Believing that breast is best is not enough to change Ireland’s position as the country with one of the lowest breastfeeding rates in the world. Neither is blaming women who abandon the breast for the bottle.
But, if you, like me, breastfed your babies and feel strongly about the physical and psychological health benefits for mother and baby, please read on. If you're still angry or sad about pressure on you to breastfeed amid the myriad of other pressures of having a new baby, read on too. Because a new book, Breastfeeding Uncovered by Dr Amy Brown, is the first book in a long time which seriously examines why breastfeeding has become such a battle between women who do and women who don't.
Guilt and blame
"We need to shift the conversation away from guilt and blame; it is not individual mothers' responsibility to tackle an entrenched public health issue," says Brown, an associate professor at the department of public health at Swansea University. Although she is speaking about the low breastfeeding rates in the UK, her remarks fit perfectly here too.
We must ask ourselves why the annual National Breastfeeding Week held every year in early October (breastfeeding.ie) has virtually no impact on breastfeeding rates in Ireland.
For starters, just consider one factor that women can't control which is that Ireland is one of the top producers of baby formula in the world and recently became the second-biggest exporter of infant formula to China.
So next time, take a close look at those advertisements for follow-on milk which by law are not allowed to discourage women from breastfeeding.
In Breastfeeding Uncovered, Brown writes, "we shouldn't be fighting against an industry that is actively trying to dissuade women from breastfeeding. We shouldn't need to argue with each other or write newspaper articles debating it. We shouldn't feel the desperate need to justify how we fed our baby."
Breast is normal
Rather than seeing breast as best, Brown argues that breast is normal. “It’s what your body is normally designed to do,” she says. So, breastfeeding doesn’t reduce the chances of a baby becoming obese; it’s formula feeding that increases the chances of childhood obesity. Brown says we should be talking about the risk of formula feeding and not the benefits of breastfeeding.
Brown became pregnant with her first child when starting her PhD in 2005, which turned her focus from healthy diets for older children to infant feeding.
The book is not about how to breastfeed (she doesn’t believe she should tell mothers to breastfeed) but how to dismantle the barriers to breastfeeding. “Decisions about how babies are fed might ultimately be down to what a new mum chooses, but the layers and layers of influence on her are immense,” she says.
Society’s obsession with how much babies sleep and eat play a huge part in all of this, especially when you consider that many breastfed babies sleep less and put on weight more slowly than formula-fed babies. And remember, there’s a generation of women who are now grandmothers who were weaned onto the wonders of infant formula to help their babies sleep better and put on weight more easily. For many of these women, a good baby was one who was quiet and slept a lot and had a routine rather than one who was active, alert and unpredictable. “Even if many of these women want to help their daughters breastfeed, they don’t know how,” says Brown.
Breastfeeding Uncovered is the result of 12 years of research and teaching about the complexities of breastfeeding decisions and how mothers can best be supported. Although it's full of studies on how breastfed babies and breastfeeding mothers are healthier, she reminds us that no one wants bottle-fed babies or their mothers to be unhealthy either.
Finally, it’s a book that is quirky and polemical in a way you need when you’re exhausted and confused about all those mixed messages about getting your figure back after having a baby and doing the best thing for your baby.
If there is one word that has to be repeated again and again when it comes to breastfeeding, it’s support. A new mother needs lots of support – from as many people as possible. That can range from someone helping mind older children to cooking meals to washing clothes to cleaning the house. All these jobs are tiring when you’ve just had a baby and even more tiring when you’re breastfeeding that baby.

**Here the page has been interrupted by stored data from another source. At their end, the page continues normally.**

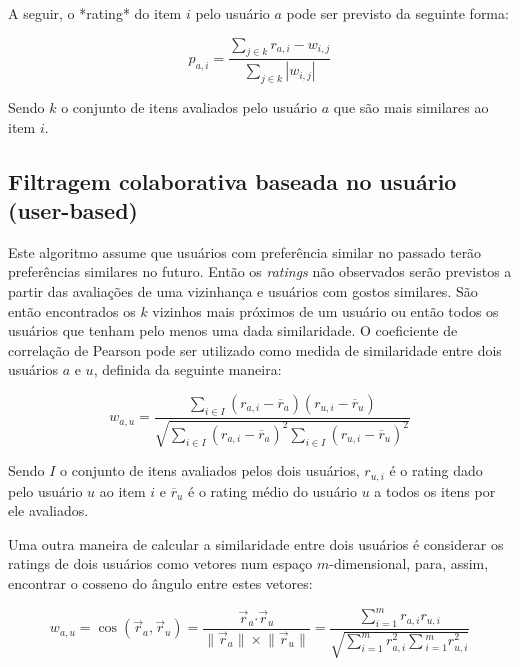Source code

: \documentclass[12pt,a4paper,header]{abnt}
\begin{document}
A seguir, o *rating* do item $i$ pelo usuário $a$ pode ser previsto da seguinte forma\cite{melville2011recommender}:

\begin{equation}
p_{a, i} = \frac{\sum_{j \in k}{r_{a, i} - w_{i, j}}}{\sum_{j \in k}{\left|w_{i, j}\right|}}
\end{equation}

Sendo $k$ o conjunto de itens avaliados pelo usuário $a$ que são mais similares ao item $i$.

\subsection{Filtragem colaborativa baseada no usuário (user-based)}

Este algoritmo assume que usuários com preferência similar no passado terão preferências similares no futuro. Então os \textit{ratings} não observados serão previstos a partir das avaliações de uma vizinhança e usuários com gostos similares\cite{hahsler2015recommenderlab}. São então encontrados os $k$ vizinhos mais próximos de um usuário ou então todos os usuários que tenham pelo menos uma dada similaridade. O coeficiente de correlação de Pearson pode ser utilizado como medida de similaridade entre dois usuários $a$ e $u$, definida da seguinte maneira\cite{melville2011recommender}:

\begin{equation}
w_{a, u} = \frac{\sum_{i \in I}{(r_{a, i} - \overline{r}_a ) ( r_{u, i} - \overline{r}_u )}}{\sqrt{\sum_{i \in I}{(r_{a, i} - \overline{r}_a )^2} \sum_{i \in I}{(r_{u, i} - \overline{r}_u )^2}}}
\end{equation}

Sendo $I$ o conjunto de itens avaliados pelos dois usuários, $r_{u, i}$ é o rating dado pelo usuário $u$ ao item $i$ e $\overline{r}_u$ é o rating médio do usuário $u$ a todos os itens por ele avaliados. 

Uma outra maneira de calcular a similaridade entre dois usuários é considerar os ratings de dois usuários como vetores num espaço $m$-dimensional, para, assim, encontrar o cosseno do ângulo entre estes vetores\cite{melville2011recommender}:

\begin{equation}
w_{a, u} = \cos({\vec{r}_a, \vec{r}_u}) = \frac{\vec{r}_a \boldsymbol{\cdot} \vec{r}_u}{\lVert \vec{r}_a\rVert \times \lVert \vec{r}_u\rVert} = \frac{\sum_{i=1}^{m}{r_{a, i} r_{u, i}}}{\sqrt{\sum_{i=1}^{m}{r^2_{a, i}} \sum{_{i=1}^{m}{r^2_{u, i}}}}}
\end{equation}
\end{document}
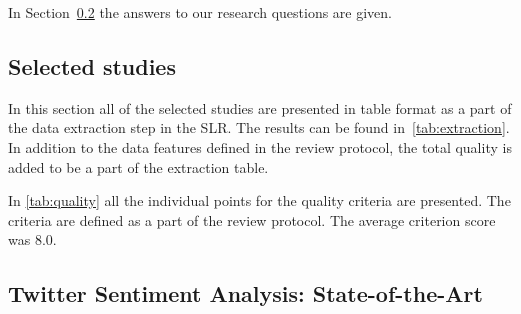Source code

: In Section~\ref{sec:stateofart} the answers to our research questions are given. 

\subsection{Selected studies}
\label{sec:selected}

In this section all of the selected studies are presented in table format as a part of the data extraction step in the SLR. The results can be found in~\autoref{tab:extraction}. In addition to the data features defined in the review protocol, the total quality is added to be a part of the extraction table.



In \autoref{tab:quality} all the individual points for the quality criteria are presented. The criteria are defined as a part of the review protocol. The average criterion score was 8.0.



\subsection{Twitter Sentiment Analysis: State-of-the-Art}
\label{sec:stateofart}
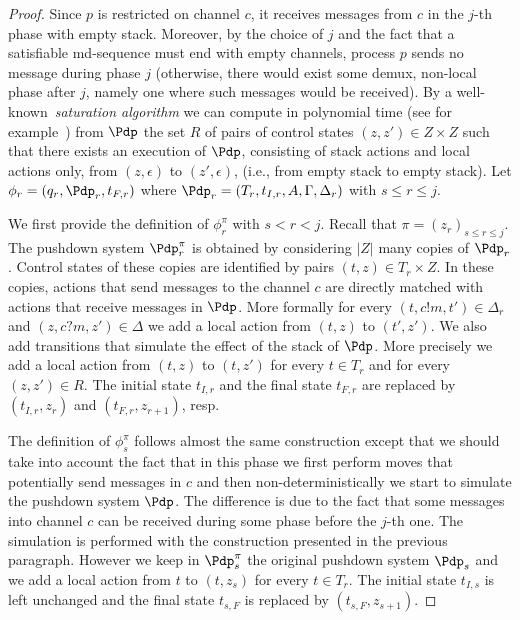 \documentclass{LMCS}
\begin{document}
\begin{proof}
  Since $p$ is restricted on channel $c$, it
  receives messages from $c$ in the $j$-th phase with empty
  stack. Moreover, by the choice of $j$ and the fact that a
  satisfiable md-sequence must end with empty channels, process $p$
  sends no message during phase $j$ (otherwise, there would exist some
  demux, non-local phase after $j$, namely one where such messages
  would be received). By a well-known~\emph{saturation
    algorithm} we can compute in polynomial time (see for
    example~\cite{esparza}) from
  $\Pdp$ the set $R$ of pairs of control states $(z,z')\in Z\times Z$
  such that there exists an execution of $\Pdp$, consisting of stack
  actions and local actions only, from $(z,\epsilon)$ to $(z',\epsilon)$,
  (i.e., from empty stack to empty stack). Let
  $\phi_r=(q_r,\Pdp_r,t_{F,r})$ where
  $\Pdp_r=(T_r,t_{I,r},A,\Gamma,\Delta_r)$ with $s\leq r\leq j$.

  We first provide the definition of $\phi_r^\pi$ with $s<r<j$. Recall
  that $\pi=(z_r)_{s\leq r\leq j}$. The
  pushdown system $\Pdp_r^\pi$ is obtained by considering $|Z|$ many
  copies of $\Pdp_r$. Control states of these
  copies are identified by pairs $(t,z)\in T_r\times Z$. In these
  copies, actions that send messages to the channel $c$ are directly
  matched with actions that receive messages in $\Pdp$. More formally
  for every $(t,c!m,t')\in \Delta_r$ and $(z,c?m,z')\in\Delta$ we add
  a local action from $(t,z)$ to $(t',z')$. We also add transitions
  that simulate the effect of the stack of $\Pdp$. More precisely we
  add a local action from $(t,z)$ to $(t,z')$ for every $t\in T_r$ and
  for every $(z,z')\in R$. The initial state $t_{I,r}$ and the final
  state $t_{F,r}$ are replaced by $(t_{I,r},z_r)$ and
  $(t_{F,r},z_{r+1})$, resp.

  The definition of $\phi_s^\pi$ follows almost the same
  construction except that we should take into account the fact that
  in this phase we first perform moves that potentially send messages
  in $c$ and then non-deterministically we start to simulate the
  pushdown system $\Pdp$. The difference is due to the fact that
  some messages into channel $c$ can be received during some phase
  before the $j$-th one.  The simulation is performed with the
  construction presented in the previous paragraph. However we keep in
  $\Pdp_s^\pi$ the original pushdown system $\Pdp_s$ and we add a
  local action from $t$ to $(t,z_s)$ for every $t\in T_r$. The initial
  state $t_{I,s}$ is left unchanged and the final state $t_{s,F}$ is
  replaced by $(t_{s,F},z_{s+1})$.



\end{proof}
\end{document}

In Africa, there's a saying that it takes a village to rear a child. "I've lots of students from Africa where new mothers are cared for for six weeks after birth by other women. New mothers are often so isolated here. We have to value our new mothers more. If we value motherhood and breastfeeding more, women will find it far easier to breastfeed," says Brown.
Essentially, what all this adds up to is the need for a culture that normalises and nurtures breastfeeding. Are we ready? If so, that means:
- No sniggering or staring when a new mother breastfeeds her baby in a cafe.
- No negative comments from older mothers/grandmothers about how breastfeeding is not worth the trouble and wouldn’t it be nice if someone else could feed the baby too. Remember, there are plenty of other things to do with a newborn baby like bathing or changing nappies.
- No stories about extremely painful nipples and mastitis when a new mother is already struggling with the demands of a suckling baby during a growth spurt.
- No jealousy from dads and other siblings of the time spent with the new baby.
- No advertisements for baby formula but advertisements for breastfeeding instead.
Well, that last one might be the trickiest to tackle.